Mais ce que nous nous autorisons à faire dans des opérations neuves, nous continuons à l’interdire dans l’existant. Par manque de culture et de savoir faire du renouvellement urbain, sans doute.
Nous avons détaillé comment Bordeaux Métropole utilisait l’interdiction de création de bandes d’accès et de servitude de passage, et réussissait ainsi à bloquer quelques 70’000 terrains en secteurs constructibles.
Voici une autre analyse, sur un autre territoire que nous avons examiné avec Iudo :
1/ sur un échantillon de 36’000 ha de tissus pavillonnaires franciliens représentant environ 38% des quartiers pavillonnaires de la région Ile-de-France,
2/ l’impact d’une seule règle : la règle de la bande A
, qui s’exprime comme suit :
–
Les constructions ne sont possibles que dans une bande de constructibilité d’une profondeur de 20 m comptés depuis l’alignement avec l’emprise publique
–
Au-delà de cette bande de 20 m, seules les annexes et les piscines et les terrasses non couvertes de plain-pied avec le terrain naturel sont autorisées.
3/ les communes situées à moins de 40 min de Paris en RER, métro ou train, qui bloquent de 90% à 100% de leur tissu pavillonnaire par cette seule règle.
Le résultat est colossal : cette seule règle gèle, dans les seules 40 communes qui en font un usage systématique, 1/4 de l’échantillon pavillonnaire analysé.
3’700 maisons
pourraient y être construites chaque année en densification douce, soit 50% de leur production de logement actuelle.
Ces maisons pourraient être construites en densification douce
, c’est-à-dire par cette filière de production du logement qui s’appuie sur les micro-projets portés par les habitants sur leur propre terrain. Le problème c’est que les obstacles qui se dressent chaque jour contre cette approche sont nombreux, et, paradoxalement, tout particulièrement, dans les endroits de France où la crise du logement est la plus prononcée.
La densification douce est aujourd’hui empêchée, et même complètement interdite dans nombre de règlements d’urbanisme des zones tendues du territoire. Et cela alors même que la construction de maisons à maîtrise d’ouvrage habitante représente, ces 40 dernières années, entre 30% et 50% de la production de logement en France. Et l’essentiel du logement familial abordable.
Il est impossible que nous résolvions cette crise du logement
si nous ne décidons pas de faire, à côté des grandes opérations d’urbanisme en densification forte, une place majeure à la production de maisons individuelles à l’unité, en densification douce.
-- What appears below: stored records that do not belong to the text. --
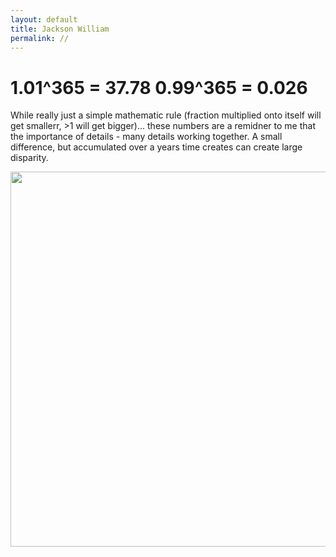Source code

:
 ```yaml
---
layout: default 
title: Jackson William
permalink: //
---
```


# 1.01^365 = 37.78 0.99^365 = 0.026
While really just a simple mathematic rule (fraction multiplied onto itself will get smallerr, >1 will get bigger)... these numbers are a remidner to me that the importance of details - many details working together. A small difference, but accumulated over a years time creates can create large disparity.


<img src="{{site.imgurl}}/theranch.jpg" height="600" />


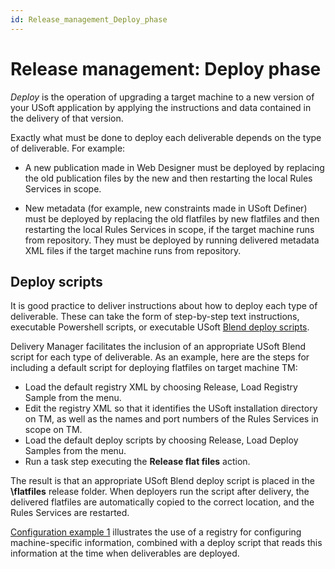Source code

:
 ```yaml
---
id: Release_management_Deploy_phase
---
```


# Release management: Deploy phase

*Deploy* is the operation of upgrading a target machine to a new version of your USoft application by applying the instructions and data contained in the delivery of that version.

Exactly what must be done to deploy each deliverable depends on the type of deliverable. For example:

- A new publication made in Web Designer must be deployed by replacing the old publication files by the new and then restarting the local Rules Services in scope.

- New metadata (for example, new constraints made in USoft Definer) must be deployed by replacing the old flatfiles by new flatfiles and then restarting the local Rules Services in scope, if the target machine runs from repository. They must be deployed by running delivered metadata XML files if the target machine runs from repository.

## Deploy scripts

It is good practice to deliver instructions about how to deploy each type of deliverable. These can take the form of step-by-step text instructions, executable Powershell scripts, or executable USoft [Blend deploy scripts](/docs/Continuous_delivery/Blend_deploy_scripts/Blend_deploy_scripts.md).

Delivery Manager facilitates the inclusion of an appropriate USoft Blend script for each type of deliverable. As an example, here are the steps for including a default script for deploying flatfiles on target machine TM:

- Load the default registry XML by choosing Release, Load Registry Sample from the menu.
- Edit the registry XML so that it identifies the USoft installation directory on TM, as well as the names and port numbers of the Rules Services in scope on TM.
- Load the default deploy scripts by choosing Release, Load Deploy Samples from the menu.
- Run a task step executing the **Release flat files** action.

The result is that an appropriate USoft Blend deploy script is placed in the **\\flatfiles** release folder. When deployers run the script after delivery, the delivered flatfiles are automatically copied to the correct location, and the Rules Services are restarted.

[Configuration example 1](/docs/Continuous_delivery/Understanding_USoft_Delivery_Manager/Configuration_example_1.md) illustrates the use of a registry for configuring machine-specific information, combined with a deploy script that reads this information at the time when deliverables are deployed.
Ce qui suppose de ne pas geler le pavillonnaire de nos grandes métropoles comme nous sommes en train de le faire à grande vitesse.
Les quartiers pavillonnaires sont-ils un gisement foncier pour construire de nouveaux logements ? Ou sont-ils plutôt un réservoir de biodiversité qu’il faut préserver et sanctuariser ? Ni l’un, ni l’autre. Car la ville n’est pas un jeu à somme nulle.
Nous avons produit, au cours des derniers mois, un discours urbanistique simpliste qui oppose — à l’encontre de la littérature scientifique — construction et végétalisation, densification et biodiversité, présence humaine et renforcement de la présence de la nature en ville.
Ce discours urbanistique simpliste est aujourd’hui allègrement instrumentalisé par les habitants les plus conservateurs — les tenants du NIMBY n’en demandaient pas tant ! — qui exercent aujourd’hui une pression anti-accueil, anti-construction et anti-densification considérable sur les élus locaux, qui leur cèdent souvent en établissant des règles d’urbanisme de plus en plus bloquantes.
Le tissu pavillonnaire est donc idéalisé, puis figé, par les mêmes qui l’ont honnis autrefois, et accusé de tous les maux.
Or, ni enfer, ni paradis, le pavillonnaire actuel est, tout simplement, perfectible.
Il n’est pas achevé, et n’en est qu’au début de sa vie. Sous occupé par l’homme comme par la faune et la flore, il lui manque :
– du bâti,
– des haies,
– des potagers,
– et des jardiniers supplémentaires.
Nos quartiers pavillonnaires seront demain plus frais, ombragés et vivriers, plus denses, mieux équipés et desservis, moins dépendants de l’automobile, plus métropolitains, et plus villageois.
C’est une question de semaines, de mois, de quelques années peut-être : les grands jardins actuels seront demain partagés, plantés et jardinés.
Et pourtant, certains décrivent cette évolution, sur les réseaux sociaux comme dans les réunions publiques d’urbanisme, comme l’enfer sur terre
. Ils se demandent pourquoi il faudrait encore construire.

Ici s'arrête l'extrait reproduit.